Sunday, May 20, 2007

What Can Friends and Family Do?

There are a lot of unknowns with Albinism, including for our friends and family. I hope this section will give you some tips on what to do. I plan to add to it whenever I come across new ideas:

As of this writing, Emerson is just starting to pay attention to faces. Many people think he doesn't like them or isn't social because he doesn't make the kind of eye contact that other babies do. He is a very social, lovable guy, but his strengths are listening rather than looking. In fact, we are finding that he listens intently when people talk, read outloud, sing, or when we play music. It's pretty funny actually how he will stop whatever he's doing and just listen with this look of intense concentration.

To help him, please put your face closer to his and introduce yourself. The more he can connect the sound of your voice with a close look at your face, the better he'll get at recognizing you. He'll also interact more as he sees your facial expressions.

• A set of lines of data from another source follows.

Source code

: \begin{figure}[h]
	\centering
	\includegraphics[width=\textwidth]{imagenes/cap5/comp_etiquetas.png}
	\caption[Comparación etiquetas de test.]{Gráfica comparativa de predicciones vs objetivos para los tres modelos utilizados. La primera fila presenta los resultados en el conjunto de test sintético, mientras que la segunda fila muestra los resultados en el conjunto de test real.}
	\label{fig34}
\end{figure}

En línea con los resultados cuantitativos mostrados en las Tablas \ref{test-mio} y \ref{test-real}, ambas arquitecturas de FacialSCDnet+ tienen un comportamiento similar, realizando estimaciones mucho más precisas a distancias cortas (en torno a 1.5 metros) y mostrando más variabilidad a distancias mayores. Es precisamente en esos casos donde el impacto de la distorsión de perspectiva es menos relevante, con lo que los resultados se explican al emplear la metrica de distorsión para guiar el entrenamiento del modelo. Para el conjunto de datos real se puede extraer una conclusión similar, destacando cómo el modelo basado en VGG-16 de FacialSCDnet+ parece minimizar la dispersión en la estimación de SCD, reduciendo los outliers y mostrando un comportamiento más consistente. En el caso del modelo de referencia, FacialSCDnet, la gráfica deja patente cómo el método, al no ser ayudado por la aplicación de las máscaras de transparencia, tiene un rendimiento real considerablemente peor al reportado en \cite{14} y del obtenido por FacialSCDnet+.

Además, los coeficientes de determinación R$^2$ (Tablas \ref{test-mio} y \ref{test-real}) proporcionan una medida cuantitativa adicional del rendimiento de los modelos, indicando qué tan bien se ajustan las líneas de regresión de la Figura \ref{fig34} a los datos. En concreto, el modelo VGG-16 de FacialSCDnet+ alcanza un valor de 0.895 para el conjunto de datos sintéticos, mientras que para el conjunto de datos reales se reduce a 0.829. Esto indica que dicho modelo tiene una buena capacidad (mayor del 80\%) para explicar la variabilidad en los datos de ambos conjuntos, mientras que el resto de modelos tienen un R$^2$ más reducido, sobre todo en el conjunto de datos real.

Our therapists have also recommended giving verbal cues to help him know what's happening. For example, tell him: "I'm going to pick you up" before doing it. It makes a lot of sense, although we are not completely disciplined in doing it ourselves!

Obviously the most important thing is to treat him as the completely normal, beautiful boy he is!

Toys and Games
In general, large, simple, high-contrast books and toys are more appealing to him. Of course, things with textures, lights, and sounds are perfect. (As paranoid parents, we are also trying to limit toys to non-toxic materials like wood and untreated fabric.)

Baby toys can be overloaded with sensory information (lots of details, patterns, etc.), but for children with visual impairments, less is often more.